# Liberia Gone Weird: 2-Month Old Baby "Turned into a Man" in Seconds And Ran Away



## Vunderkind (Sep 29, 2014)

_




_

_The Liberian Daily Observer insists that this 'miracle' did take place. _
_Disclaimer: This is not the kind of news you take seriously._

An African newspaper has reported that a two-month old baby transformed into a grown man in a matter of seconds.

The story, carried by the *Daily Observer, *is of a tiny Smith Freeman who transformed into a man right before his mother's eyes and ran into a bush. 

Marcus Malayea,a reporter, reports that the residents of a central Bong County district were in "unbelievable shock" when the news broke. 

Well, duh.

The mother, 16-year old Lorpu Kollie, says she was on her way to a farm on Tuesday when the baby kept asking to be put down. 

When she finally succumbed to his request, the child transformed into a man and ran into a bush. 

“This was my first time seeing a two-month-old baby talking so clearly like a five year old child,” she said on a phone call with the newspaper. 

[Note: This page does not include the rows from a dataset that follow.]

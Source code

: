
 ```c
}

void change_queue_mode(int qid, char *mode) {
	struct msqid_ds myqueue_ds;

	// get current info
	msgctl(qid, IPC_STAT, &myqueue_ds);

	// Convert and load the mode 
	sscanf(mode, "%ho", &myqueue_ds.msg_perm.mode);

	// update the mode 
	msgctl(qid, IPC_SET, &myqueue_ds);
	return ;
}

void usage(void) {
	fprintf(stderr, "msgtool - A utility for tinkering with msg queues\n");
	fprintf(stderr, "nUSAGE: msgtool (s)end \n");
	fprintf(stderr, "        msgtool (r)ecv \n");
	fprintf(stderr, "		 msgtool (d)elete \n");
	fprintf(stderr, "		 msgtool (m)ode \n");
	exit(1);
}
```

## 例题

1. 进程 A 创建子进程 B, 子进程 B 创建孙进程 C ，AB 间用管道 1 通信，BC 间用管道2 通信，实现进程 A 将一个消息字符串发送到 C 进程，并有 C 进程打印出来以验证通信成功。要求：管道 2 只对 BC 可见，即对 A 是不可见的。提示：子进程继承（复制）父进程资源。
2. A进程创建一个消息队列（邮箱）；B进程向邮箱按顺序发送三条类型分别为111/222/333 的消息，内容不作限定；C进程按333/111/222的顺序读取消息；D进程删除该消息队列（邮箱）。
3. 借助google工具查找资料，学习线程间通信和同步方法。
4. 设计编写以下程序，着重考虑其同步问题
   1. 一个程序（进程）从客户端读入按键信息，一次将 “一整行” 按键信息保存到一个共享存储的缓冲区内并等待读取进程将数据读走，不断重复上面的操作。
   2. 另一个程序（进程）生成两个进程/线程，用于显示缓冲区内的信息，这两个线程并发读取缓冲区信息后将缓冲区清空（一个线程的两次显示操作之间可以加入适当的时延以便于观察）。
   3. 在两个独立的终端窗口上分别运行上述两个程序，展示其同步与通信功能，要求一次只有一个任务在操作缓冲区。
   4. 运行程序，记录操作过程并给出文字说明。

She also added that Smith "did not have any scar or deformity on his body that could convince community dwellers that the baby was somehow belonging to the dark world".

Mirror reports: "The baby's father, Watson Freeman told the Daily Observer the mysterious disappearance of his son was “incredible and mind-blowing”, while Smith's grandfather, Jerome Kowan, claimed the vanishing "is the handiwork of the dark world"."


----------